__YOUR GOAL__. Write out the whole listing exactly; no images belong in it.

__RECORDED DATA__.
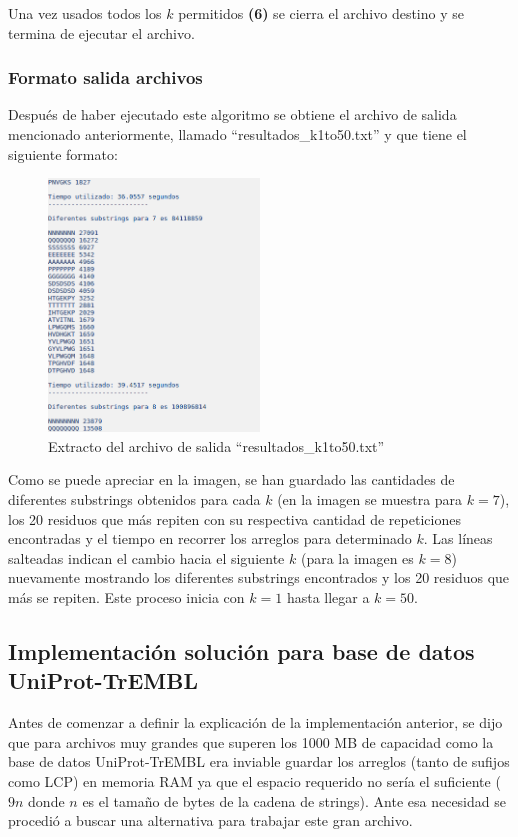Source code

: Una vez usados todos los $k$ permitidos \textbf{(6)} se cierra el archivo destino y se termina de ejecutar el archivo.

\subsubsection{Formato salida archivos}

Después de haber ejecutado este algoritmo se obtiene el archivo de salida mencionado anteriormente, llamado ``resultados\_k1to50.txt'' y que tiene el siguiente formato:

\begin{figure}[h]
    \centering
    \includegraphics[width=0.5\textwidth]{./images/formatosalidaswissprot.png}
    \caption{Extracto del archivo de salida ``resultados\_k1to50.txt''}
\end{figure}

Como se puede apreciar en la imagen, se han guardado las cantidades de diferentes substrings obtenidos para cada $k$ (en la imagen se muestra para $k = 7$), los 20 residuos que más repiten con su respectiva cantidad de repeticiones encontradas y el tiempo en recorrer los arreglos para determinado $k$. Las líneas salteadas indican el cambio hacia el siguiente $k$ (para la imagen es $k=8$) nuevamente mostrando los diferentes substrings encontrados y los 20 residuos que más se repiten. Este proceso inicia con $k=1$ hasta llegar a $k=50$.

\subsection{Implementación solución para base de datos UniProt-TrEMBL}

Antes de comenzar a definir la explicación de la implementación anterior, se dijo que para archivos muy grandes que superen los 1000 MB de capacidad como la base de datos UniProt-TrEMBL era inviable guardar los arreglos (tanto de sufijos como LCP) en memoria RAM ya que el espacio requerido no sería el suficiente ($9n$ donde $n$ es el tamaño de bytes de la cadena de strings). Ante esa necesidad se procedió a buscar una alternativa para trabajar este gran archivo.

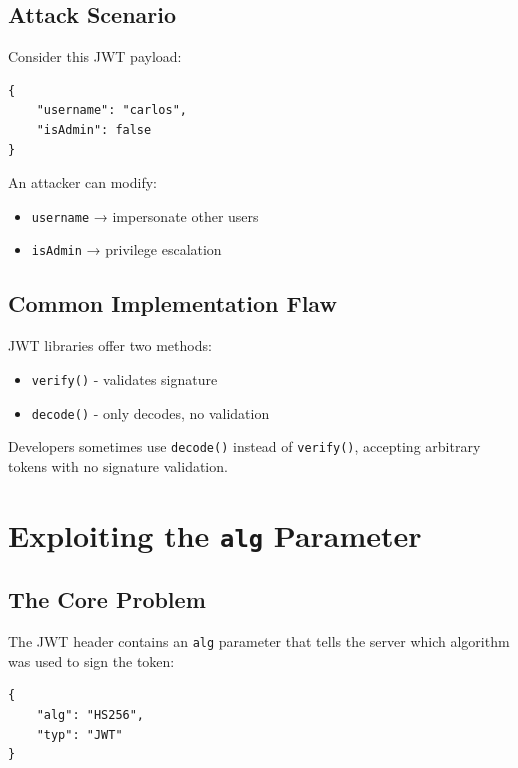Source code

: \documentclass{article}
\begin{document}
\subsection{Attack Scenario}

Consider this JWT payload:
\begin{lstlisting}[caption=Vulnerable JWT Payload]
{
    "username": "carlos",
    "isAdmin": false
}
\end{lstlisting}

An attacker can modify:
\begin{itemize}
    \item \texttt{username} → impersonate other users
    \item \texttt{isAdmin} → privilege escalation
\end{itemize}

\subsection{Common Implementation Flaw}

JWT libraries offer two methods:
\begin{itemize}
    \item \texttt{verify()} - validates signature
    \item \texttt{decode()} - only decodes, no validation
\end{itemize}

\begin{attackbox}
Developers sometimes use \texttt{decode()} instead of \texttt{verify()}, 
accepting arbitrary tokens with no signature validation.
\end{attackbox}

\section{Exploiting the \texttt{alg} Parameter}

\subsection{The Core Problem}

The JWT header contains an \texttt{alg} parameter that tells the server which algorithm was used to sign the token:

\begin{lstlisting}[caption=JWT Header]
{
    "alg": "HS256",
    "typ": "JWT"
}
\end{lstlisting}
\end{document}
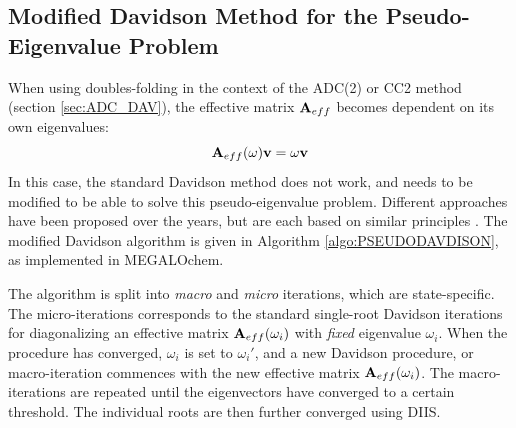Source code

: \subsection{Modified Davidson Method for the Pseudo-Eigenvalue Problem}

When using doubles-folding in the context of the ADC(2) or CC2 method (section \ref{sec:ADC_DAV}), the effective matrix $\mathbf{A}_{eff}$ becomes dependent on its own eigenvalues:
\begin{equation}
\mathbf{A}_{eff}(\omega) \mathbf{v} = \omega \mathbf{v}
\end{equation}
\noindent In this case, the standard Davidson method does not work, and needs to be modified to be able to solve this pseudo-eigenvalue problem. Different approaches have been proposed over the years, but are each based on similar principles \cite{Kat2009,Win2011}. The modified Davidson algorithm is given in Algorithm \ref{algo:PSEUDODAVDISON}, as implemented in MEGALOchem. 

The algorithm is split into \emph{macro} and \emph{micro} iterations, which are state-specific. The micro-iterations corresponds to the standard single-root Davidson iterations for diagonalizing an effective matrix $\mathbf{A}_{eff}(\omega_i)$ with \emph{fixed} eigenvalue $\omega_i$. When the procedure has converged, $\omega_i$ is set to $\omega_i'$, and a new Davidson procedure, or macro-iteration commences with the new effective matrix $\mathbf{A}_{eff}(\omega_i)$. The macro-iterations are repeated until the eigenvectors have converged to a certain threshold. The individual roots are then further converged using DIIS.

__SOLUTION TO THIS PROBLEM__.
Source code

: Una vez usados todos los $k$ permitidos \textbf{(6)} se cierra el archivo destino y se termina de ejecutar el archivo.

\subsubsection{Formato salida archivos}

Después de haber ejecutado este algoritmo se obtiene el archivo de salida mencionado anteriormente, llamado ``resultados\_k1to50.txt'' y que tiene el siguiente formato:

\begin{figure}[h]
    \centering
    \includegraphics[width=0.5\textwidth]{./images/formatosalidaswissprot.png}
    \caption{Extracto del archivo de salida ``resultados\_k1to50.txt''}
\end{figure}

Como se puede apreciar en la imagen, se han guardado las cantidades de diferentes substrings obtenidos para cada $k$ (en la imagen se muestra para $k = 7$), los 20 residuos que más repiten con su respectiva cantidad de repeticiones encontradas y el tiempo en recorrer los arreglos para determinado $k$. Las líneas salteadas indican el cambio hacia el siguiente $k$ (para la imagen es $k=8$) nuevamente mostrando los diferentes substrings encontrados y los 20 residuos que más se repiten. Este proceso inicia con $k=1$ hasta llegar a $k=50$.

\subsection{Implementación solución para base de datos UniProt-TrEMBL}

Antes de comenzar a definir la explicación de la implementación anterior, se dijo que para archivos muy grandes que superen los 1000 MB de capacidad como la base de datos UniProt-TrEMBL era inviable guardar los arreglos (tanto de sufijos como LCP) en memoria RAM ya que el espacio requerido no sería el suficiente ($9n$ donde $n$ es el tamaño de bytes de la cadena de strings). Ante esa necesidad se procedió a buscar una alternativa para trabajar este gran archivo.

Source code

: \documentclass{article}
\begin{document}
\subsection{Attack Scenario}

Consider this JWT payload:
\begin{lstlisting}[caption=Vulnerable JWT Payload]
{
    "username": "carlos",
    "isAdmin": false
}
\end{lstlisting}

An attacker can modify:
\begin{itemize}
    \item \texttt{username} → impersonate other users
    \item \texttt{isAdmin} → privilege escalation
\end{itemize}

\subsection{Common Implementation Flaw}

JWT libraries offer two methods:
\begin{itemize}
    \item \texttt{verify()} - validates signature
    \item \texttt{decode()} - only decodes, no validation
\end{itemize}

\begin{attackbox}
Developers sometimes use \texttt{decode()} instead of \texttt{verify()}, 
accepting arbitrary tokens with no signature validation.
\end{attackbox}

\section{Exploiting the \texttt{alg} Parameter}

\subsection{The Core Problem}

The JWT header contains an \texttt{alg} parameter that tells the server which algorithm was used to sign the token:

\begin{lstlisting}[caption=JWT Header]
{
    "alg": "HS256",
    "typ": "JWT"
}
\end{lstlisting}
\end{document}
Source code

: \subsection{Modified Davidson Method for the Pseudo-Eigenvalue Problem}

When using doubles-folding in the context of the ADC(2) or CC2 method (section \ref{sec:ADC_DAV}), the effective matrix $\mathbf{A}_{eff}$ becomes dependent on its own eigenvalues:
\begin{equation}
\mathbf{A}_{eff}(\omega) \mathbf{v} = \omega \mathbf{v}
\end{equation}
\noindent In this case, the standard Davidson method does not work, and needs to be modified to be able to solve this pseudo-eigenvalue problem. Different approaches have been proposed over the years, but are each based on similar principles \cite{Kat2009,Win2011}. The modified Davidson algorithm is given in Algorithm \ref{algo:PSEUDODAVDISON}, as implemented in MEGALOchem. 

The algorithm is split into \emph{macro} and \emph{micro} iterations, which are state-specific. The micro-iterations corresponds to the standard single-root Davidson iterations for diagonalizing an effective matrix $\mathbf{A}_{eff}(\omega_i)$ with \emph{fixed} eigenvalue $\omega_i$. When the procedure has converged, $\omega_i$ is set to $\omega_i'$, and a new Davidson procedure, or macro-iteration commences with the new effective matrix $\mathbf{A}_{eff}(\omega_i)$. The macro-iterations are repeated until the eigenvectors have converged to a certain threshold. The individual roots are then further converged using DIIS.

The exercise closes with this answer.